▶ [What you will do]:
An exact transcription of all the records, free of pictures, is the expected answer.

▶ [Source material]:
---
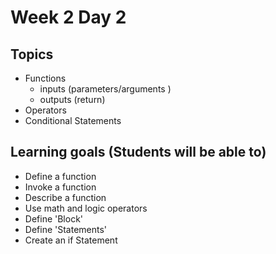 # Week 2 Day 2
## Topics 
- Functions 
    - inputs (parameters/arguments )
    - outputs (return)
- Operators 
- Conditional Statements 

## Learning goals (Students will be able to)
- Define a function
- Invoke a function
- Describe a function
- Use math and logic operators 
- Define 'Block'
- Define 'Statements'
- Create an if Statement 
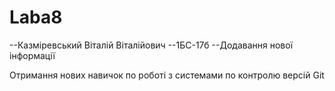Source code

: # Laba8
--Казміревський Віталій Віталійович
--1БС-17б
--Додавання нової інформації

Отримання нових навичок по роботі з системами по контролю версій Git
---
▶ [Result below]:
 # Week 2 Day 2
## Topics 
- Functions 
    - inputs (parameters/arguments )
    - outputs (return)
- Operators 
- Conditional Statements 

## Learning goals (Students will be able to)
- Define a function
- Invoke a function
- Describe a function
- Use math and logic operators 
- Define 'Block'
- Define 'Statements'
- Create an if Statement 
Source code

: # Laba8
--Казміревський Віталій Віталійович
--1БС-17б
--Додавання нової інформації

Отримання нових навичок по роботі з системами по контролю версій Git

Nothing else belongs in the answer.